Re: Fwd: Raster performance

From: David Haynes II <dahaynes(at)umn(dot)edu>
To: PT <wmoran(at)potentialtech(dot)com>
Cc: pgsql-general(at)postgresql(dot)org
Subject: Re: Fwd: Raster performance
Date: 2015-05-28 15:06:24
Message-ID: CAKNXh=os2wHF__4s=ZXotq7HzoL5Fut=2d+7xB+_UVVMWoCXFQ@mail.gmail.com
Views: Raw Message | Whole Thread | Download mbox | Resend email
Thread:
Lists: pgsql-general

Sorry,

The query run times are significantly slower on outdb as that using indb
here are the run times on 2 queries.

ST_Count/ST_Clip(select single band here)/Inner Join/ST_Transform (US
Counties)
OutDB: 873.564s (14 minutes 33s) InDB: 127.36s (2 minutes 7s)

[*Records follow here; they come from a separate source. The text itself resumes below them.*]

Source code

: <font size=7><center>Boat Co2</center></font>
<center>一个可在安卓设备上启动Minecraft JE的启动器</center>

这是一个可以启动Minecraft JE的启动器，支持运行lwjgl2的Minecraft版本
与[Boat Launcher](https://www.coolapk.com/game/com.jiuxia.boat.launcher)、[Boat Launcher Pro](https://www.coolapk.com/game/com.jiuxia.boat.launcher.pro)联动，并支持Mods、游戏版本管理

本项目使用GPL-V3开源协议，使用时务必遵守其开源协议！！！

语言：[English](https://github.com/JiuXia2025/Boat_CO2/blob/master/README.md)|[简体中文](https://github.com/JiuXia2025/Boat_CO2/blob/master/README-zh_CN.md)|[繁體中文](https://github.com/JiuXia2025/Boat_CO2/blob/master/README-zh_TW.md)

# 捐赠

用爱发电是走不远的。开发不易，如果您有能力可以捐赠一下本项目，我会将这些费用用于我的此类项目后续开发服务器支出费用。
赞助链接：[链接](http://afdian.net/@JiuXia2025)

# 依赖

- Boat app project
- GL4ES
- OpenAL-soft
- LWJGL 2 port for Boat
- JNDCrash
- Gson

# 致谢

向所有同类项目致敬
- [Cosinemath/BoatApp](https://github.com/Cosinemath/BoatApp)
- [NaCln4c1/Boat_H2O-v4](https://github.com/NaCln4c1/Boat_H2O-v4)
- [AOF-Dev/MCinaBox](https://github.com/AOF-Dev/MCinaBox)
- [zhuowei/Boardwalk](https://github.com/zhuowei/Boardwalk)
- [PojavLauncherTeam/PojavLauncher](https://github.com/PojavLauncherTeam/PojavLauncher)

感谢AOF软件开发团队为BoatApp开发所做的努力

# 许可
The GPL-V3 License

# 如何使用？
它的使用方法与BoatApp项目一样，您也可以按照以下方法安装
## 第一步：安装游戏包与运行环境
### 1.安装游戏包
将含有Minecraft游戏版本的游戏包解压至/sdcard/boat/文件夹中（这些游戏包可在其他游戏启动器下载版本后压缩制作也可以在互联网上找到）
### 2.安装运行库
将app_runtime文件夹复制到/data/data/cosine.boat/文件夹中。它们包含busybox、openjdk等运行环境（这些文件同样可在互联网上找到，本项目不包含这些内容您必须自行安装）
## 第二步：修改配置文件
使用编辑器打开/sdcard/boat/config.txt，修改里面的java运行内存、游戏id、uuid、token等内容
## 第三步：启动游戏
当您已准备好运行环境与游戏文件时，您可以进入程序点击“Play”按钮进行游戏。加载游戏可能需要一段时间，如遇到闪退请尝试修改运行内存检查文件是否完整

ST_Count(select single band here)/ST_Clip(on all bands)/Inner
Join/ST_Transform (US Counties)
OutDB: 9537.371s (2 hours 38minutes) InDB: 310s (5 minutes 10 seconds)

In the query planner it shows a large change in the number of columns
(width) that are picked up in the CTE_rast_select.
These extra columns slow down the ability to process the data.

OUT DB
CTE rast_select
> -> Nested Loop (cost=0.28..76131.41 rows=62033 *width=1086)*
> -> CTE Scan on poly s (cost=0.00..62.18 rows=3109 width=250)

In DB
Nested Loop (cost=0.28..51767.41 rows=62033 *width=272*)
> -> CTE Scan on poly s (cost=0.00..62.18 rows=3109 width=250)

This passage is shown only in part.